Task objective: Only one stretch of the data is wanted: the line containing "High 19:19 |", the line containing "High 22:00 |", and every line between them, copied exactly.

Collected data:
__________________________________________________

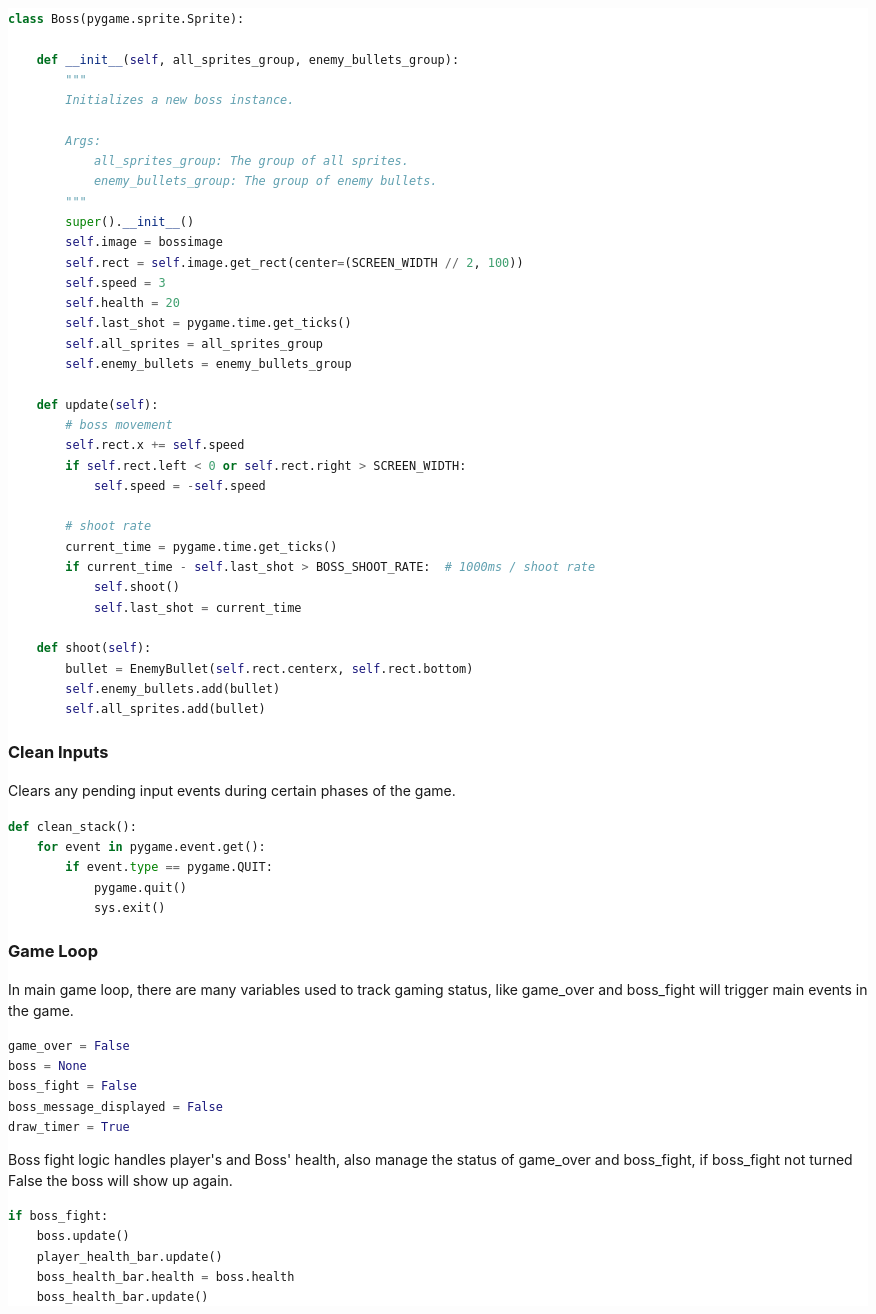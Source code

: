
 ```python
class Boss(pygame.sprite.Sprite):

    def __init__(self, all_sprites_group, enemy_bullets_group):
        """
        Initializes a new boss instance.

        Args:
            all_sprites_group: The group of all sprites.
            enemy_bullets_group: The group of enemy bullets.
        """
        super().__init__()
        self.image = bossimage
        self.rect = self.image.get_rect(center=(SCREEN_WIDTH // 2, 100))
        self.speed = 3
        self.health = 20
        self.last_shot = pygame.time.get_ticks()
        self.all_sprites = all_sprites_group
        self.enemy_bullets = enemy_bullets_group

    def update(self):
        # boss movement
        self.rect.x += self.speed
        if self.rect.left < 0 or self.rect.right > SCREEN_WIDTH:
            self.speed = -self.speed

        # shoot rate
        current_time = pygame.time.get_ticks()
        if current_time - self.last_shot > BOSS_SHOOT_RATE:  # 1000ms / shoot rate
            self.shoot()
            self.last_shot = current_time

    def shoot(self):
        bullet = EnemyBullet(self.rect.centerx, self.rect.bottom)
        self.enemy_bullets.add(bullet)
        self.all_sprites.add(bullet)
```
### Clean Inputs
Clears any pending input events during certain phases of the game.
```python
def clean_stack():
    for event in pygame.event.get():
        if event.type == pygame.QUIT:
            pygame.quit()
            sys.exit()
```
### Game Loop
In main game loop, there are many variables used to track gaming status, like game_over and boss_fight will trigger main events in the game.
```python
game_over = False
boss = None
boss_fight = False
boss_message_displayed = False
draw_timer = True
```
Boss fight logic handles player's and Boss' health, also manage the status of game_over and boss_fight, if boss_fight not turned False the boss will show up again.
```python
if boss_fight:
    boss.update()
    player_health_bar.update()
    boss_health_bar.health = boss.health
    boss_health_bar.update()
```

__________________________________________________

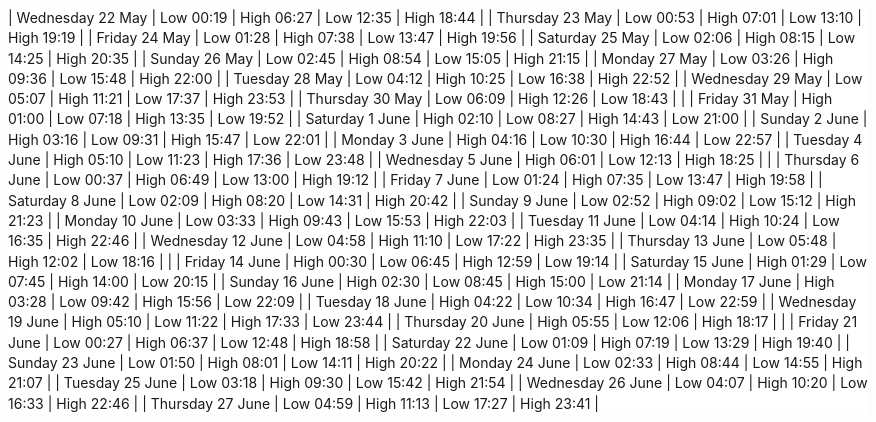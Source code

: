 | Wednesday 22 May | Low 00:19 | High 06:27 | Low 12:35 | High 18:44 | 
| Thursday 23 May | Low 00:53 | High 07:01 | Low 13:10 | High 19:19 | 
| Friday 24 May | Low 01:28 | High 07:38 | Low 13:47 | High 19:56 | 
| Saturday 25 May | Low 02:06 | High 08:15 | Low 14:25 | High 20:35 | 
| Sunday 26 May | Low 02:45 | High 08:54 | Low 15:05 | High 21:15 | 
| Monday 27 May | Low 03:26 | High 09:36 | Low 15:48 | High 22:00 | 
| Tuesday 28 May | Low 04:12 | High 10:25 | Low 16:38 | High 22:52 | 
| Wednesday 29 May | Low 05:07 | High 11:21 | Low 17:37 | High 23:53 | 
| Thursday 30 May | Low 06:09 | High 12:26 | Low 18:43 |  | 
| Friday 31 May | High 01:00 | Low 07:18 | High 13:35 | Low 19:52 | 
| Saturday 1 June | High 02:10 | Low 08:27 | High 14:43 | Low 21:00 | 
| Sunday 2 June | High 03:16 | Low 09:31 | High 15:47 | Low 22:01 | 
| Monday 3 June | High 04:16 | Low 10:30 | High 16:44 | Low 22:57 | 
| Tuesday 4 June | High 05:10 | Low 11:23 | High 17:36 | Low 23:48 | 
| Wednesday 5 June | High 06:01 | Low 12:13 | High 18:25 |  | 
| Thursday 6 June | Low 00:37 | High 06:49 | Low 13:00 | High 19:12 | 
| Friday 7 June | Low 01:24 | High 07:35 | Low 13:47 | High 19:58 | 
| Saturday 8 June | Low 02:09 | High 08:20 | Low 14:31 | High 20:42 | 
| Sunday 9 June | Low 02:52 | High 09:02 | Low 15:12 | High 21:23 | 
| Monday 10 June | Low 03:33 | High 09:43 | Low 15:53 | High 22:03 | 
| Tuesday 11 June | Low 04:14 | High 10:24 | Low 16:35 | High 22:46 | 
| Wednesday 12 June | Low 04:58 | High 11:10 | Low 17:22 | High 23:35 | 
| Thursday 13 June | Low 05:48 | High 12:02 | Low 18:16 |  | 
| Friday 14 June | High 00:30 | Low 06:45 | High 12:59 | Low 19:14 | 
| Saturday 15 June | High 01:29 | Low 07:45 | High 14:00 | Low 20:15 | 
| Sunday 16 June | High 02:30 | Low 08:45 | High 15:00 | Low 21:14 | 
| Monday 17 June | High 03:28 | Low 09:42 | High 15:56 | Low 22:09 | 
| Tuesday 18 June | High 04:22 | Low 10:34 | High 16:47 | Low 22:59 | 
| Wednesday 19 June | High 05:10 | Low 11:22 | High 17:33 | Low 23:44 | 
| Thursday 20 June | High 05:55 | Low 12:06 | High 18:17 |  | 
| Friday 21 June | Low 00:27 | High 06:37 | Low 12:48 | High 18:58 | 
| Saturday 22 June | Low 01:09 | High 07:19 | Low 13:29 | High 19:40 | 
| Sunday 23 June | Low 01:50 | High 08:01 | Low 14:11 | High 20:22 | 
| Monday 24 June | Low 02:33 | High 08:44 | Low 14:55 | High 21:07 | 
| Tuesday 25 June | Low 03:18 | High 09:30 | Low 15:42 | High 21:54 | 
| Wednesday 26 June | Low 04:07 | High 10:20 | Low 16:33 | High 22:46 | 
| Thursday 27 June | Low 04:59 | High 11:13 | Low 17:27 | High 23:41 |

__________________________________________________

Result for this exercise:
| Thursday 23 May | Low 00:53 | High 07:01 | Low 13:10 | High 19:19 | 
| Friday 24 May | Low 01:28 | High 07:38 | Low 13:47 | High 19:56 | 
| Saturday 25 May | Low 02:06 | High 08:15 | Low 14:25 | High 20:35 | 
| Sunday 26 May | Low 02:45 | High 08:54 | Low 15:05 | High 21:15 | 
| Monday 27 May | Low 03:26 | High 09:36 | Low 15:48 | High 22:00 | 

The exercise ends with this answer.